PTET elections generate the greatest federal tax benefit for:

  • High-income pass-through business owners with substantial state tax liability
  • Owners in states with top marginal rates exceeding 5%
  • Taxpayers who would otherwise be limited by the $10,000 SALT cap
  • Taxpayers near AGI thresholds for NIIT, QBI limitations, or credit phaseouts
  • Professional service partnerships (law firms, medical practices, consulting firms) in high-tax states
  • Real estate partnerships with significant income allocated to high-income partners

PTET provides limited benefit for:

  • Taxpayers with income below the standard deduction
  • Pass-through entities operating in states without income tax (Alaska, Florida, Nevada, South Dakota, Tennessee, Texas, Washington, Wyoming)
  • Entities with net losses for state tax purposes
  • Owners whose state of residence does not provide credits for PTET paid to other states

Administrative Requirements

Entities electing PTET must:

  • File annual PTET elections by state-specified deadlines
  • Make quarterly estimated payments in most states
  • Maintain records supporting state-source income calculations
  • Provide Schedule K-1 recipients with information necessary to claim state credits
  • File entity-level state income tax returns reporting PTET liability
  • Track basis adjustments for partners or shareholders

Failure to comply with administrative requirements may result in disallowed deductions, penalties, or loss of PTET benefits.

Conclusion

PTET elections remain a critical tax planning tool for pass-through entities and their owners. The ability to deduct state income taxes in full at the entity level, bypassing the individual SALT cap, generates substantial federal tax savings for affected taxpayers.
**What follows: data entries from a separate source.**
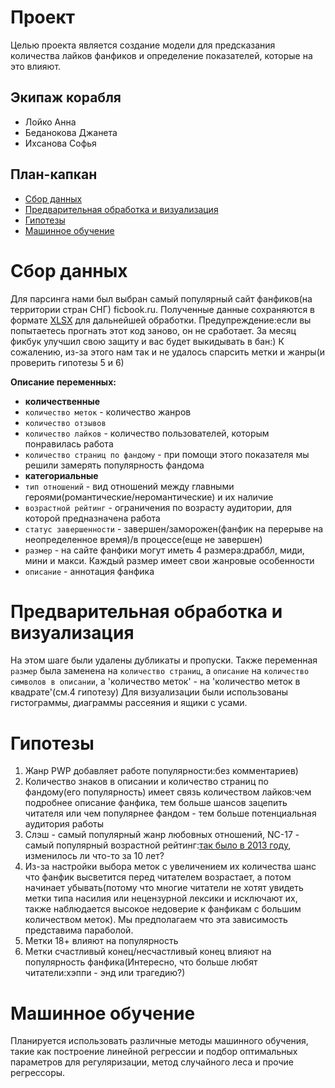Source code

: # Проект
Целью проекта является создание модели для предсказания количества лайков фанфиков и определение показателей, которые на это влияют. 
## Экипаж корабля
- Лойко Анна
- Беданокова Джанета
- Ихсанова Софья
## План-капкан
- [Сбор данных](#Сбор_данных)
- [Предварительная обработка и визуализация](#Предварительная_обработка_и_визуализация)
- [Гипотезы](#Гипотезы)
- [Машинное обучение](#Машинное_обучение)
# Сбор данных
Для парсинга нами был выбран самый популярный сайт фанфиков(на территории стран СНГ) ficbook.ru. 
Полученные данные сохраняются в формате [XLSX](ficbook_project/ficbook.xlsx) для дальнейшей обработки.
Предупреждение:если вы попытаетесь прогнать этот код заново, он не сработает. За месяц фикбук улучшил свою защиту и вас будет выкидывать в бан:)
К сожалению, из-за этого нам так и не удалось спарсить метки и жанры(и проверить гипотезы 5 и 6)

**Описание переменных:**
- **количественные**
- `количество меток` - количество жанров
- `количество отзывов`
- `количество лайков` - количество пользователей, которым понравилась работа
- `количество страниц по фандому` - при помощи этого показателя мы решили замерять популярность фандома
- **категориальные**
- `тип отношений` - вид отношений между главными героями(романтические/неромантические) и их наличие
- `возрастной рейтинг` - ограничения по возрасту аудитории, для которой предназначена работа
- `статус завершенности` - завершен/заморожен(фанфик на перерыве на неопределенное время)/в процессе(еще не завершен)
- `размер` - на сайте фанфики могут иметь 4 размера:драббл, миди, мини и макси. Каждый размер имеет свои жанровые особенности
- `описание` - аннотация фанфика
# Предварительная обработка и визуализация
На этом шаге были удалены дубликаты и пропуски. Также переменная `размер` была заменена на `количество страниц`, а  `описание` на `количество символов в описании`, а 'количество меток' - на 'количество меток в квадрате'(см.4 гипотезу)
Для визуализации были использованы гистограммы, диаграммы рассеяния и ящики с усами.
# Гипотезы
1. Жанр PWP добавляет работе популярности:без комментариев)
2. Количество знаков в описании и количество страниц по фандому(его популярность) имеет связь количеством лайков:чем подробнее описание фанфика, тем больше шансов зацепить читателя или чем популярнее фандом - тем больше потенциальная аудитория работы
3. Слэш - самый популярный жанр любовных отношений, NC-17 - самый популярный возрастной рейтинг:[так было в 2013 году](https://ficbook.net/readfic/1172038), изменилось ли что-то за 10 лет?
4. Из-за настройки выбора меток с увеличением их количества шанс что фанфик высветится перед читателем возрастает, а потом начинает убывать(потому что многие читатели не хотят увидеть метки типа насилия или нецензурной лексики и исключают их, также наблюдается высокое недоверие к фанфикам с большим количеством меток). Мы предполагаем что эта зависимость представима параболой.
5. Метки 18+ влияют на популярность
6. Метки счастливый конец/несчастливый конец влияют на популярность фанфика(Интересно, что больше любят читатели:хэппи - энд или трагедию?)
# Машинное обучение
Планируется использовать различные методы машинного обучения, такие как построение линейной регрессии и подбор оптимальных параметров для регуляризации, метод случайного леса и прочие регрессоры.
As states continue refining PTET regimes and federal tax law evolves, annual analysis of PTET elections remains necessary. The interaction with QBI deductions, NIIT, and state credit mechanisms requires careful modeling to ensure PTET elections maximize after-tax returns.

For partnerships and S corporations operating in states with PTET provisions, election should be evaluated each year as part of comprehensive tax planning.